** Opening DATA block **
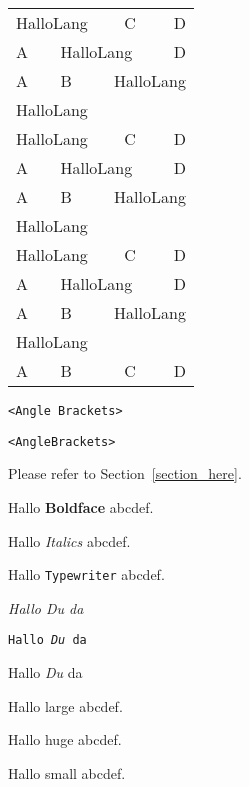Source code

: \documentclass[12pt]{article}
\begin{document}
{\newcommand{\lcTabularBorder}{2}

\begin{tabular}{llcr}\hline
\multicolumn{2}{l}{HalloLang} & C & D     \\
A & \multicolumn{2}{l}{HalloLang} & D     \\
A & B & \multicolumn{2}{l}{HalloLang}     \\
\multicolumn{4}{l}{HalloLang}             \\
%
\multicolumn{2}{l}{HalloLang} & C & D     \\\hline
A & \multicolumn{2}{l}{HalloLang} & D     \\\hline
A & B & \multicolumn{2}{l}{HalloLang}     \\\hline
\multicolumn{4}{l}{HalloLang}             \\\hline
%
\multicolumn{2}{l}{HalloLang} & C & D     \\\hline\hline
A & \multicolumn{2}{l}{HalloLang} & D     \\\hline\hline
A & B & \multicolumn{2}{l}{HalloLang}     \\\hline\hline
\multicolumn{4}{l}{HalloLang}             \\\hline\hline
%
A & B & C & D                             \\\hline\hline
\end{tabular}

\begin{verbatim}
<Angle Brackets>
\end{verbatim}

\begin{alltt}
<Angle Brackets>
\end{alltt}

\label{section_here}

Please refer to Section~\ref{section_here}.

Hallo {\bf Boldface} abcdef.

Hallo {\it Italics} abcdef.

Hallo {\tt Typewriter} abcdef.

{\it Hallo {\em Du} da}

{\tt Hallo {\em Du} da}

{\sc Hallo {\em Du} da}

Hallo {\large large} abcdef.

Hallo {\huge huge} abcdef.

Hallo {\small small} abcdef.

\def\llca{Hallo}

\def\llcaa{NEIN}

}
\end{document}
** Closing DATA block **
** Opening DATA block **
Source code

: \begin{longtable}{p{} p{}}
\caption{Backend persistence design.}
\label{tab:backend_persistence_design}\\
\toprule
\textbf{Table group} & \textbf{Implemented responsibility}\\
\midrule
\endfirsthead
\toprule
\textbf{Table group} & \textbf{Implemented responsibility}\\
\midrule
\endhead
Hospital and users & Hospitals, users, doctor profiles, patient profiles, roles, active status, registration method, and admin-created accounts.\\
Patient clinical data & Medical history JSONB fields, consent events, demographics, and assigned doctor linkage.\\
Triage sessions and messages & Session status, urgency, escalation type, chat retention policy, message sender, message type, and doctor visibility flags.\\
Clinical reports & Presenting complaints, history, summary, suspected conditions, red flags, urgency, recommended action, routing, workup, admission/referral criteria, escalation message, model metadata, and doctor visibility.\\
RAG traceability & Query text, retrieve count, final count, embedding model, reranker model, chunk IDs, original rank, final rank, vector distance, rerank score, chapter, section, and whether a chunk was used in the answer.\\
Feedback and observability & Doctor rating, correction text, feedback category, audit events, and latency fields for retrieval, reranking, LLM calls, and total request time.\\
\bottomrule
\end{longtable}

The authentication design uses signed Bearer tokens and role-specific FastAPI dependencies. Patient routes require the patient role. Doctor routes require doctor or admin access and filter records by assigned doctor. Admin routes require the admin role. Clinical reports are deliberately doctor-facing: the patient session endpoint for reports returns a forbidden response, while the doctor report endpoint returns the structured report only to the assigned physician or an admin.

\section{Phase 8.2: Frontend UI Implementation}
** Closing DATA block **
What lines of the data include the word "begin"? Copy each of them.

\begin{document}
\begin{tabular}{llcr}\hline
\begin{verbatim}
\begin{alltt}
: \begin{longtable}{p{} p{}}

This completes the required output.